> [WHAT YOU ARE ASKED TO DO]: An exact copy of all the records is the expected answer.

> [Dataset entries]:
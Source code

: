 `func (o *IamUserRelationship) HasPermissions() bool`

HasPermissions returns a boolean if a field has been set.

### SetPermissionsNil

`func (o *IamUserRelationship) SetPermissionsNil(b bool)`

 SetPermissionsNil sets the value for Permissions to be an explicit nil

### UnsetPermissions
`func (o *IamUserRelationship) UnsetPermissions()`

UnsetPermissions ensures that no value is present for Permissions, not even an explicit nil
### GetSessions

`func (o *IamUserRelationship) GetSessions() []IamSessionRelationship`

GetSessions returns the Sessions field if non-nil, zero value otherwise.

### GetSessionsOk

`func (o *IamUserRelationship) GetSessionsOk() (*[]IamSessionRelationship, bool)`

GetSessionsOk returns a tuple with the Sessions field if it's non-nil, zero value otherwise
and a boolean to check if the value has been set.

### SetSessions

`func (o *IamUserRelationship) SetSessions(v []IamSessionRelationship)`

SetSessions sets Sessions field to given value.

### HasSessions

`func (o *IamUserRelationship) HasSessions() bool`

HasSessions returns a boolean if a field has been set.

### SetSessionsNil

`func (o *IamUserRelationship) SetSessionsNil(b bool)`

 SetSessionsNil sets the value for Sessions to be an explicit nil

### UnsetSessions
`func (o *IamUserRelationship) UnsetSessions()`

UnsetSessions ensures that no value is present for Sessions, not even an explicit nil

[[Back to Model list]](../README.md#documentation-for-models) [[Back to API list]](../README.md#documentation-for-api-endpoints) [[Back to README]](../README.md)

> [SOLUTION FOR THIS TASK]:
Source code

: `func (o *IamUserRelationship) HasPermissions() bool`

HasPermissions returns a boolean if a field has been set.

### SetPermissionsNil

`func (o *IamUserRelationship) SetPermissionsNil(b bool)`

 SetPermissionsNil sets the value for Permissions to be an explicit nil

### UnsetPermissions
`func (o *IamUserRelationship) UnsetPermissions()`

UnsetPermissions ensures that no value is present for Permissions, not even an explicit nil
### GetSessions

`func (o *IamUserRelationship) GetSessions() []IamSessionRelationship`

GetSessions returns the Sessions field if non-nil, zero value otherwise.

### GetSessionsOk

`func (o *IamUserRelationship) GetSessionsOk() (*[]IamSessionRelationship, bool)`

GetSessionsOk returns a tuple with the Sessions field if it's non-nil, zero value otherwise
and a boolean to check if the value has been set.

### SetSessions

`func (o *IamUserRelationship) SetSessions(v []IamSessionRelationship)`

SetSessions sets Sessions field to given value.

### HasSessions

`func (o *IamUserRelationship) HasSessions() bool`

HasSessions returns a boolean if a field has been set.

### SetSessionsNil

`func (o *IamUserRelationship) SetSessionsNil(b bool)`

 SetSessionsNil sets the value for Sessions to be an explicit nil

### UnsetSessions
`func (o *IamUserRelationship) UnsetSessions()`

UnsetSessions ensures that no value is present for Sessions, not even an explicit nil

[[Back to Model list]](../README.md#documentation-for-models) [[Back to API list]](../README.md#documentation-for-api-endpoints) [[Back to README]](../README.md)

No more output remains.